§ **THE TASK**
Using the listing below, determine the count of lines with the word "Maintenance" and reply only with it.

------ TASK INPUT ------

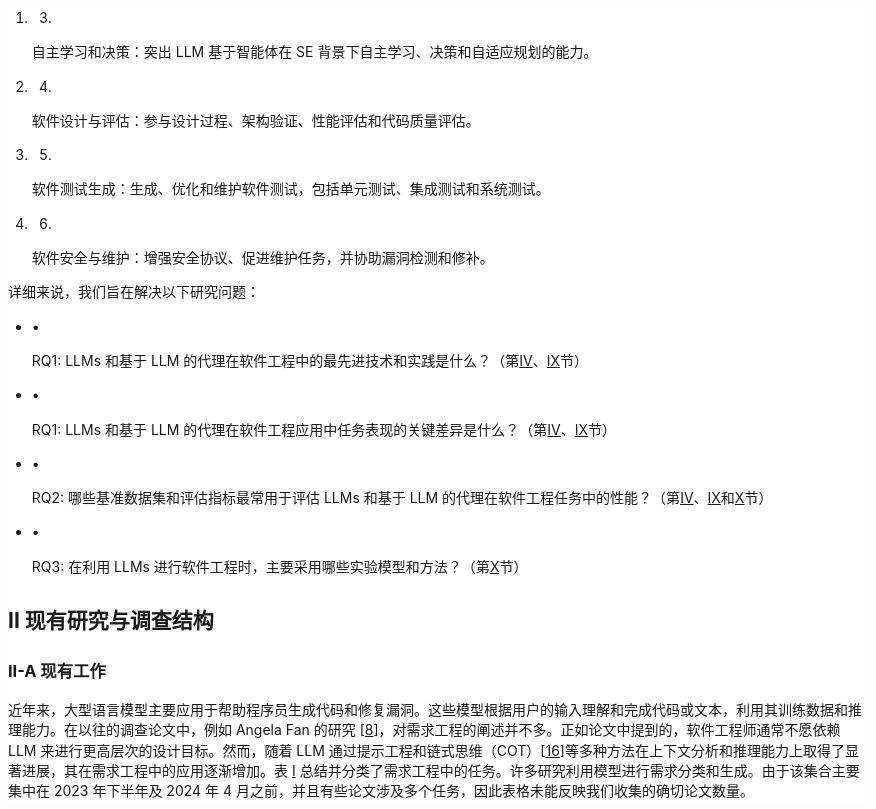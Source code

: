 1.  3.

    自主学习和决策：突出 LLM 基于智能体在 SE 背景下自主学习、决策和自适应规划的能力。

1.  4.

    软件设计与评估：参与设计过程、架构验证、性能评估和代码质量评估。

1.  5.

    软件测试生成：生成、优化和维护软件测试，包括单元测试、集成测试和系统测试。

1.  6.

    软件安全与维护：增强安全协议、促进维护任务，并协助漏洞检测和修补。

详细来说，我们旨在解决以下研究问题：

+   •

    RQ1: LLMs 和基于 LLM 的代理在软件工程中的最先进技术和实践是什么？（第[IV](https://arxiv.org/html/2408.02479v1#S4 "IV Requirement Engineering and and Documentation ‣ From LLMs to LLM-based Agents for Software Engineering: A Survey of Current, Challenges and Future")、[IX](https://arxiv.org/html/2408.02479v1#S9 "IX Software Security and Maintenance ‣ From LLMs to LLM-based Agents for Software Engineering: A Survey of Current, Challenges and Future")节）

+   •

    RQ1: LLMs 和基于 LLM 的代理在软件工程应用中任务表现的关键差异是什么？（第[IV](https://arxiv.org/html/2408.02479v1#S4 "IV Requirement Engineering and and Documentation ‣ From LLMs to LLM-based Agents for Software Engineering: A Survey of Current, Challenges and Future")、[IX](https://arxiv.org/html/2408.02479v1#S9 "IX Software Security and Maintenance ‣ From LLMs to LLM-based Agents for Software Engineering: A Survey of Current, Challenges and Future")节）

+   •

    RQ2: 哪些基准数据集和评估指标最常用于评估 LLMs 和基于 LLM 的代理在软件工程任务中的性能？（第[IV](https://arxiv.org/html/2408.02479v1#S4 "IV Requirement Engineering and and Documentation ‣ From LLMs to LLM-based Agents for Software Engineering: A Survey of Current, Challenges and Future")、[IX](https://arxiv.org/html/2408.02479v1#S9 "IX Software Security and Maintenance ‣ From LLMs to LLM-based Agents for Software Engineering: A Survey of Current, Challenges and Future")和[X](https://arxiv.org/html/2408.02479v1#S10 "X Discussion ‣ From LLMs to LLM-based Agents for Software Engineering: A Survey of Current, Challenges and Future")节）

+   •

    RQ3: 在利用 LLMs 进行软件工程时，主要采用哪些实验模型和方法？（第[X](https://arxiv.org/html/2408.02479v1#S10 "X Discussion ‣ From LLMs to LLM-based Agents for Software Engineering: A Survey of Current, Challenges and Future")节）

## II 现有研究与调查结构

### II-A 现有工作

近年来，大型语言模型主要应用于帮助程序员生成代码和修复漏洞。这些模型根据用户的输入理解和完成代码或文本，利用其训练数据和推理能力。在以往的调查论文中，例如 Angela Fan 的研究 [[8](https://arxiv.org/html/2408.02479v1#bib.bib8)]，对需求工程的阐述并不多。正如论文中提到的，软件工程师通常不愿依赖 LLM 来进行更高层次的设计目标。然而，随着 LLM 通过提示工程和链式思维（COT）[[16](https://arxiv.org/html/2408.02479v1#bib.bib16)]等多种方法在上下文分析和推理能力上取得了显著进展，其在需求工程中的应用逐渐增加。表 [I](https://arxiv.org/html/2408.02479v1#S2.T1 "TABLE I ‣ II-A Existing works ‣ II EXISTING WORKS AND THE SURVEY STRUCTURE ‣ From LLMs to LLM-based Agents for Software Engineering: A Survey of Current, Challenges and Future") 总结并分类了需求工程中的任务。许多研究利用模型进行需求分类和生成。由于该集合主要集中在 2023 年下半年及 2024 年 4 月之前，并且有些论文涉及多个任务，因此表格未能反映我们收集的确切论文数量。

------

§ **THE ANSWER**
3